July double star of the month – Nu Scorpii (ν Sco)

by Dave Blane

Two degrees east of beta Scorpii is a great multiple system to examine under high power on nights of good seeing. At low power, nu looks like a wide pair of stars with magnitudes 4.5 and 6.5 but closer examination reveals a more interesting system.

The American astronomer Ormsby M. Mitchel (who would later become a decorated Civil War general) observed nu Scorpii in 1846 with the 11-inch refractor at the Cincinnati Observatory. He was able to split the fainter star into its magnitude 6.6 and 7.2 components, which were 1.1 arc-seconds apart at the time. In 1873, the eagle-eyed double star observer S. W. Burnham detected the duplicity of the brighter star when its magnitude 4.4 and 5.3 components were a mere 0.3 arc-seconds apart. This was an amazing visual accomplishment, as Burnham made the discovery using a 6-inch refractor!

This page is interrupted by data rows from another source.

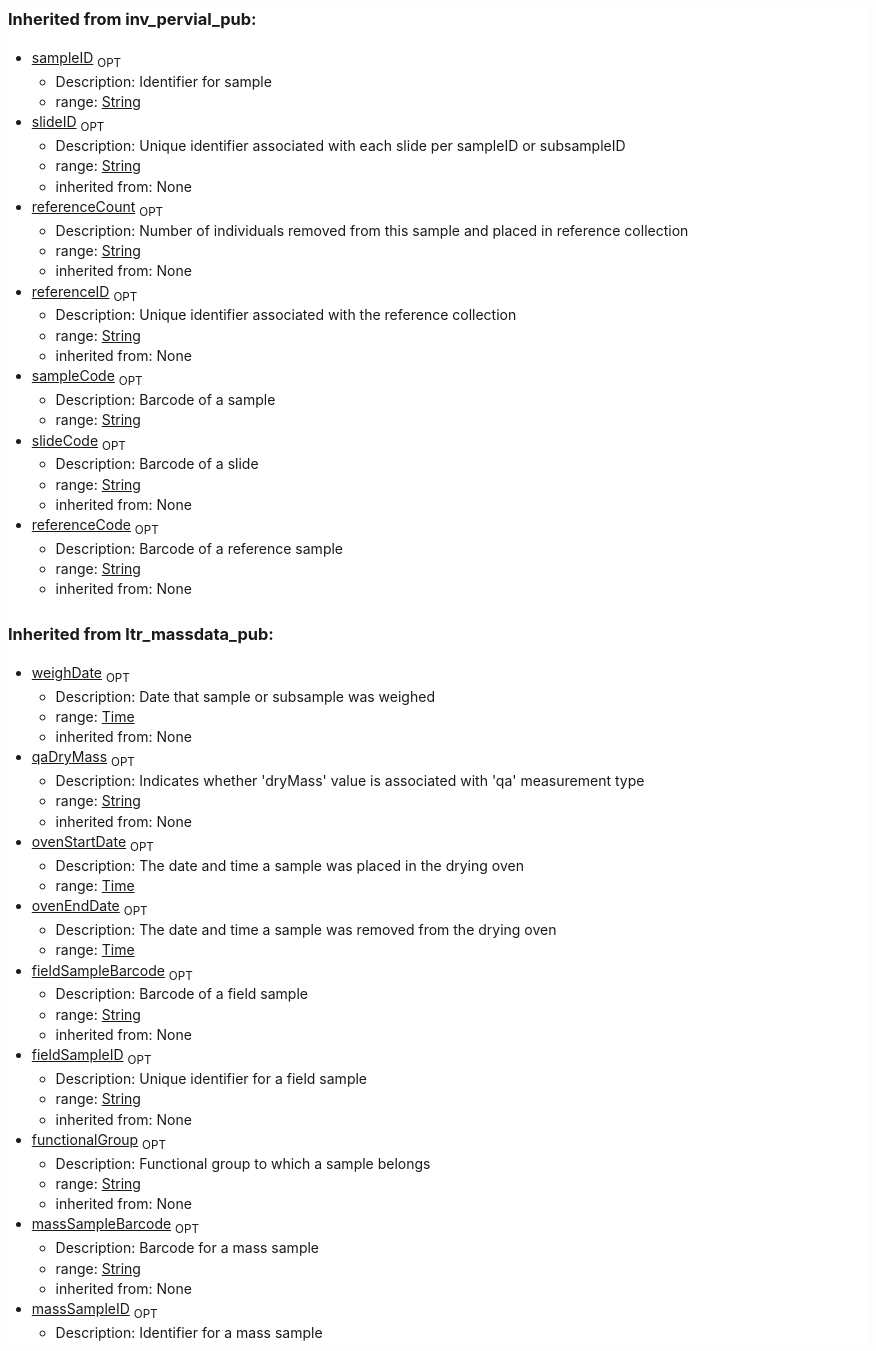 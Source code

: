 ### Inherited from inv_pervial_pub:

 * [sampleID](sampleID.md)  <sub>OPT</sub>
    * Description: Identifier for sample
    * range: [String](types/String.md)
 * [slideID](slideID.md)  <sub>OPT</sub>
    * Description: Unique identifier associated with each slide per sampleID or subsampleID
    * range: [String](types/String.md)
    * inherited from: None
 * [referenceCount](referenceCount.md)  <sub>OPT</sub>
    * Description: Number of individuals removed from this sample and placed in reference collection
    * range: [String](types/String.md)
    * inherited from: None
 * [referenceID](referenceID.md)  <sub>OPT</sub>
    * Description: Unique identifier associated with the reference collection
    * range: [String](types/String.md)
    * inherited from: None
 * [sampleCode](sampleCode.md)  <sub>OPT</sub>
    * Description: Barcode of a sample
    * range: [String](types/String.md)
 * [slideCode](slideCode.md)  <sub>OPT</sub>
    * Description: Barcode of a slide
    * range: [String](types/String.md)
    * inherited from: None
 * [referenceCode](referenceCode.md)  <sub>OPT</sub>
    * Description: Barcode of a reference sample
    * range: [String](types/String.md)
    * inherited from: None

### Inherited from ltr_massdata_pub:

 * [weighDate](weighDate.md)  <sub>OPT</sub>
    * Description: Date that sample or subsample was weighed
    * range: [Time](types/Time.md)
    * inherited from: None
 * [qaDryMass](qaDryMass.md)  <sub>OPT</sub>
    * Description: Indicates whether 'dryMass' value is associated with 'qa' measurement type
    * range: [String](types/String.md)
    * inherited from: None
 * [ovenStartDate](ovenStartDate.md)  <sub>OPT</sub>
    * Description: The date and time a sample was placed in the drying oven
    * range: [Time](types/Time.md)
 * [ovenEndDate](ovenEndDate.md)  <sub>OPT</sub>
    * Description: The date and time a sample was removed from the drying oven
    * range: [Time](types/Time.md)
 * [fieldSampleBarcode](fieldSampleBarcode.md)  <sub>OPT</sub>
    * Description: Barcode of a field sample
    * range: [String](types/String.md)
    * inherited from: None
 * [fieldSampleID](fieldSampleID.md)  <sub>OPT</sub>
    * Description: Unique identifier for a field sample
    * range: [String](types/String.md)
    * inherited from: None
 * [functionalGroup](functionalGroup.md)  <sub>OPT</sub>
    * Description: Functional group to which a sample belongs
    * range: [String](types/String.md)
    * inherited from: None
 * [massSampleBarcode](massSampleBarcode.md)  <sub>OPT</sub>
    * Description: Barcode for a mass sample
    * range: [String](types/String.md)
    * inherited from: None
 * [massSampleID](massSampleID.md)  <sub>OPT</sub>
    * Description: Identifier for a mass sample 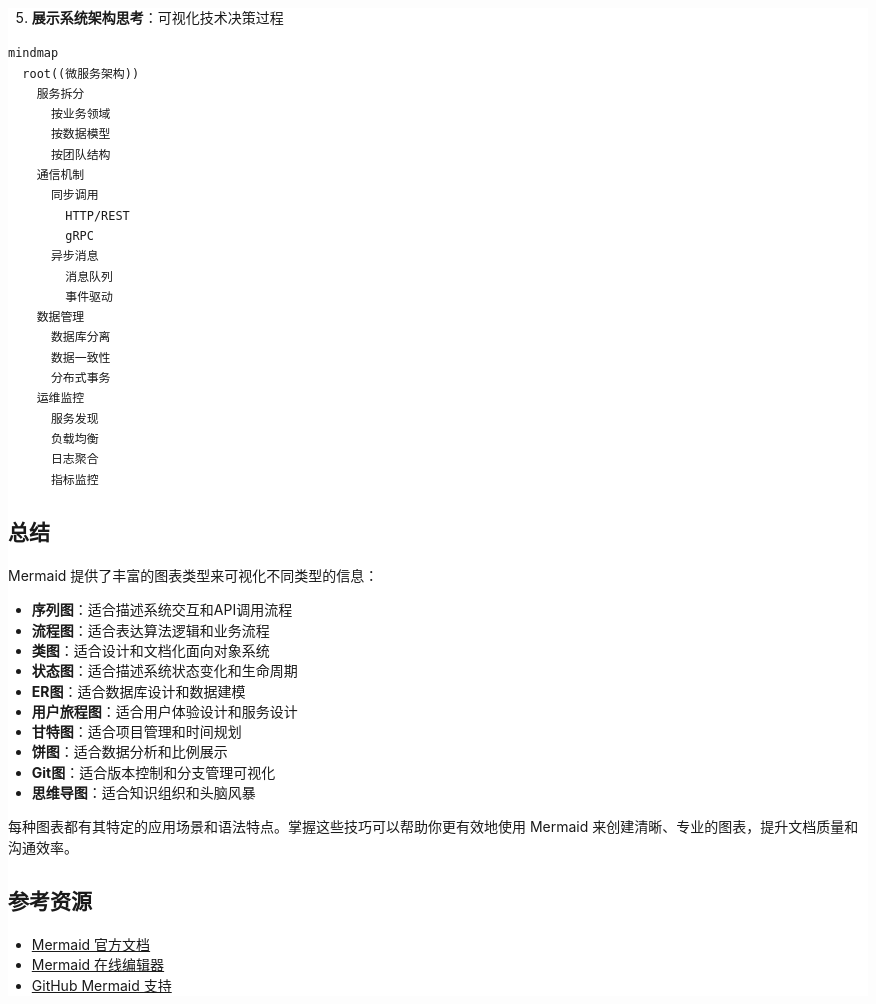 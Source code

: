 5. **展示系统架构思考**：可视化技术决策过程
```mermaid
mindmap
  root((微服务架构))
    服务拆分
      按业务领域
      按数据模型
      按团队结构
    通信机制
      同步调用
        HTTP/REST
        gRPC
      异步消息
        消息队列
        事件驱动
    数据管理
      数据库分离
      数据一致性
      分布式事务
    运维监控
      服务发现
      负载均衡
      日志聚合
      指标监控
```

## 总结

Mermaid 提供了丰富的图表类型来可视化不同类型的信息：

- **序列图**：适合描述系统交互和API调用流程
- **流程图**：适合表达算法逻辑和业务流程
- **类图**：适合设计和文档化面向对象系统
- **状态图**：适合描述系统状态变化和生命周期
- **ER图**：适合数据库设计和数据建模
- **用户旅程图**：适合用户体验设计和服务设计
- **甘特图**：适合项目管理和时间规划
- **饼图**：适合数据分析和比例展示
- **Git图**：适合版本控制和分支管理可视化
- **思维导图**：适合知识组织和头脑风暴

每种图表都有其特定的应用场景和语法特点。掌握这些技巧可以帮助你更有效地使用 Mermaid 来创建清晰、专业的图表，提升文档质量和沟通效率。

## 参考资源

- [Mermaid 官方文档](https://mermaid.js.org/)
- [Mermaid 在线编辑器](https://mermaid.live/)
- [GitHub Mermaid 支持](https://github.blog/2022-02-14-include-diagrams-markdown-files-mermaid/)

In the ensuing decades, these two pairs (designated Mitchel 2 and Burnham 120) widened and, by the early 1900s, were within reach of medium aperture scopes. In 1905, Agnes Clerke wrote that nu Scorpii is “perhaps the most beautiful quadruple group in the heavens.” Other astronomers likened it to the better-known “Double-double” epsilon (ε) Lyrae.

Today, the two binary stars that comprise the nu Scorpii system are wider than ever – 2.4 arc-seconds for Mitchel 2 and 1.3 arc-seconds for Burnham 120.

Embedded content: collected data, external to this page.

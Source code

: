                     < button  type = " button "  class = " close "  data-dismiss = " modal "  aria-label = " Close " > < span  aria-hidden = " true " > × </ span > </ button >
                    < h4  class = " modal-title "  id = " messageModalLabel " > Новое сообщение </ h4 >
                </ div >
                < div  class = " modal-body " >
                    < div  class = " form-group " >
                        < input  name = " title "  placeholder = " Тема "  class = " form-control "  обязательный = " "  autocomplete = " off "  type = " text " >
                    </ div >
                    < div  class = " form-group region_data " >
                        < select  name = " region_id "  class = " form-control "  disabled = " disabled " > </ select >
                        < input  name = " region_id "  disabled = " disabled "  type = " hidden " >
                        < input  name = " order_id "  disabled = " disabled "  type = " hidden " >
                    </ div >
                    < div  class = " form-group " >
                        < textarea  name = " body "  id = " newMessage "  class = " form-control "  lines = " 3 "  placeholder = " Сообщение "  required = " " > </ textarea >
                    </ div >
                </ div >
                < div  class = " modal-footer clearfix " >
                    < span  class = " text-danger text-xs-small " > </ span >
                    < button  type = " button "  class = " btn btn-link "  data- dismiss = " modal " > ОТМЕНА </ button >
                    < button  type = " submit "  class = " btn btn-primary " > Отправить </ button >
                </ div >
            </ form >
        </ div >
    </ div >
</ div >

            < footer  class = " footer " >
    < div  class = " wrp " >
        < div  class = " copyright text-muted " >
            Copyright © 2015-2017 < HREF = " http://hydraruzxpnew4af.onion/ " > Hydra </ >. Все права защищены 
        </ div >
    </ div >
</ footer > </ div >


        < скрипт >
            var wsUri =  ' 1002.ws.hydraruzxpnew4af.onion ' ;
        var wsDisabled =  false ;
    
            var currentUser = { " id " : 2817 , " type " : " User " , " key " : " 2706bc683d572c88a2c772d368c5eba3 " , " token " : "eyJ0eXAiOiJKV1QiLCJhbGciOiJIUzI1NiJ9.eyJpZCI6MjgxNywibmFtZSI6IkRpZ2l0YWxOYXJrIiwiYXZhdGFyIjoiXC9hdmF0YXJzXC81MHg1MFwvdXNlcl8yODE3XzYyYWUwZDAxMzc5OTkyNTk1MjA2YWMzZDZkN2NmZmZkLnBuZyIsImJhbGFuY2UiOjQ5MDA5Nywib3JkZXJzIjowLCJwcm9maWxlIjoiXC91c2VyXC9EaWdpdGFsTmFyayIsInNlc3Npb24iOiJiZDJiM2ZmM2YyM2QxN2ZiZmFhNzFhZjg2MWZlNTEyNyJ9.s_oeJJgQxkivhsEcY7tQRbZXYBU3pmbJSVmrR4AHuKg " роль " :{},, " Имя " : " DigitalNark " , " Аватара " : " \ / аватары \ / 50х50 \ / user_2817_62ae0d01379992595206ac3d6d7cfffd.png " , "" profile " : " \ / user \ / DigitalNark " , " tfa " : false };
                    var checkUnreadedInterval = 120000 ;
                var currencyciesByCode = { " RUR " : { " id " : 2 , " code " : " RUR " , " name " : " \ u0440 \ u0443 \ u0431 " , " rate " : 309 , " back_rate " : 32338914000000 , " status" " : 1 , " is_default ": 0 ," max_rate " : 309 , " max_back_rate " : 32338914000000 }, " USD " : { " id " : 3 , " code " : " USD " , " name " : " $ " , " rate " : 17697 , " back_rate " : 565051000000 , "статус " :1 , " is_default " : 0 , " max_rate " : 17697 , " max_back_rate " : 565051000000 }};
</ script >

The brighter group, Nu Scorpii A and B, is composed of spectral type B2 sub-giants and the fainter pair, C and D, are spectral type B8 and B9 main sequence dwarfs. Nu Scorpii A is itself a semi-detached spectroscopic binary, having a fainter B-type companion separated by approximately 0.3 mas.

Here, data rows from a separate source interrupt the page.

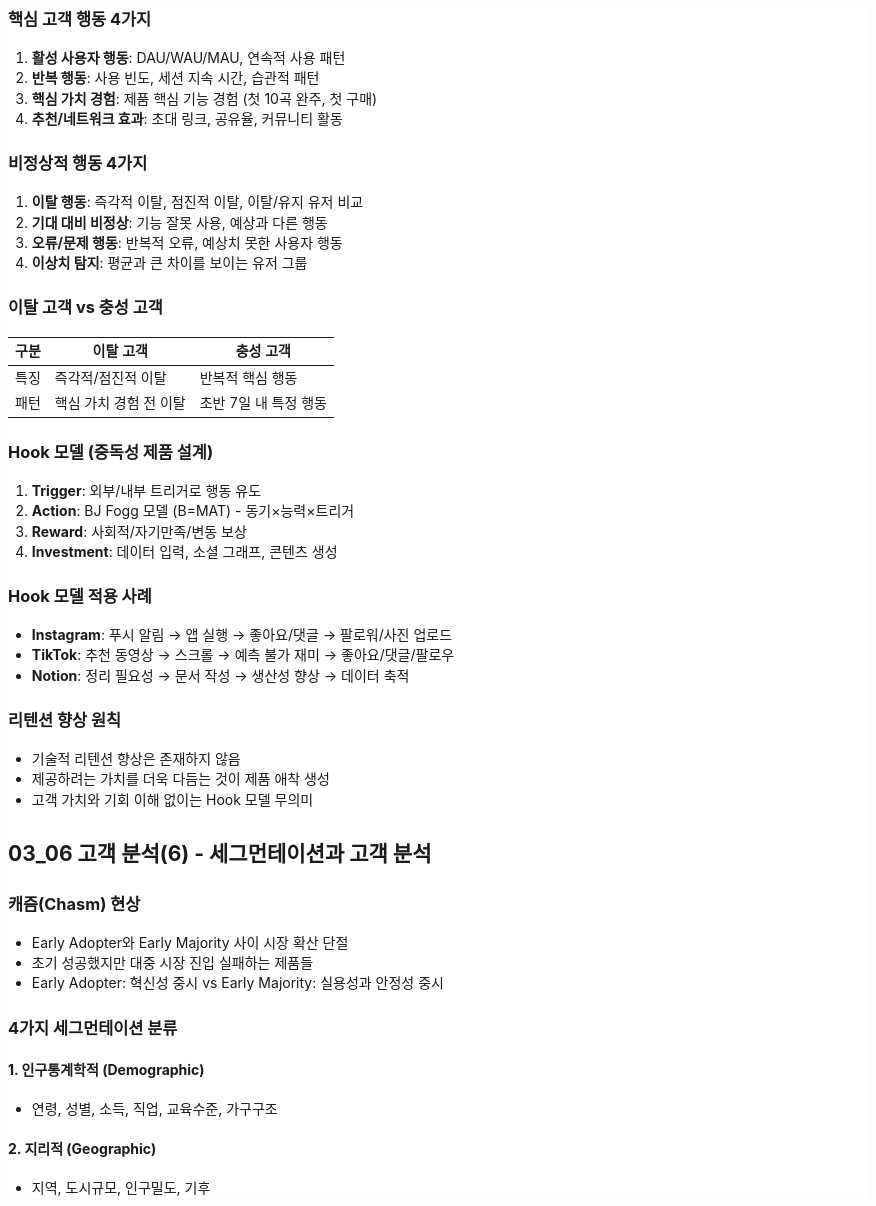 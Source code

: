 ### 핵심 고객 행동 4가지
1. **활성 사용자 행동**: DAU/WAU/MAU, 연속적 사용 패턴
2. **반복 행동**: 사용 빈도, 세션 지속 시간, 습관적 패턴
3. **핵심 가치 경험**: 제품 핵심 기능 경험 (첫 10곡 완주, 첫 구매)
4. **추천/네트워크 효과**: 초대 링크, 공유율, 커뮤니티 활동

### 비정상적 행동 4가지
1. **이탈 행동**: 즉각적 이탈, 점진적 이탈, 이탈/유지 유저 비교
2. **기대 대비 비정상**: 기능 잘못 사용, 예상과 다른 행동
3. **오류/문제 행동**: 반복적 오류, 예상치 못한 사용자 행동
4. **이상치 탐지**: 평균과 큰 차이를 보이는 유저 그룹

### 이탈 고객 vs 충성 고객
| 구분 | 이탈 고객 | 충성 고객 |
|------|----------|----------|
| 특징 | 즉각적/점진적 이탈 | 반복적 핵심 행동 |
| 패턴 | 핵심 가치 경험 전 이탈 | 초반 7일 내 특정 행동 |

### Hook 모델 (중독성 제품 설계)
1. **Trigger**: 외부/내부 트리거로 행동 유도
2. **Action**: BJ Fogg 모델 (B=MAT) - 동기×능력×트리거
3. **Reward**: 사회적/자기만족/변동 보상
4. **Investment**: 데이터 입력, 소셜 그래프, 콘텐츠 생성

### Hook 모델 적용 사례
- **Instagram**: 푸시 알림 → 앱 실행 → 좋아요/댓글 → 팔로워/사진 업로드
- **TikTok**: 추천 동영상 → 스크롤 → 예측 불가 재미 → 좋아요/댓글/팔로우
- **Notion**: 정리 필요성 → 문서 작성 → 생산성 향상 → 데이터 축적

### 리텐션 향상 원칙
- 기술적 리텐션 향상은 존재하지 않음
- 제공하려는 가치를 더욱 다듬는 것이 제품 애착 생성
- 고객 가치와 기회 이해 없이는 Hook 모델 무의미

## 03_06 고객 분석(6) - 세그먼테이션과 고객 분석

### 캐즘(Chasm) 현상
- Early Adopter와 Early Majority 사이 시장 확산 단절
- 초기 성공했지만 대중 시장 진입 실패하는 제품들
- Early Adopter: 혁신성 중시 vs Early Majority: 실용성과 안정성 중시

### 4가지 세그먼테이션 분류

#### 1. 인구통계학적 (Demographic)
- 연령, 성별, 소득, 직업, 교육수준, 가구구조

#### 2. 지리적 (Geographic)
- 지역, 도시규모, 인구밀도, 기후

Although the system is high overhead on July evenings, optimum seeing conditions are a must, and you’ll need a telescope of at least 100mm aperture with good optics and a 200x-plus magnification.

Nu Sco sketch

                       Sketch of nu Scorpii

Was Agnes Clerke’s assessment of nu Scorpii accurate? Does it actually outrank the celebrated epsilon Lyrae in visual splendour? You won’t know unless you give each a telescopic examination.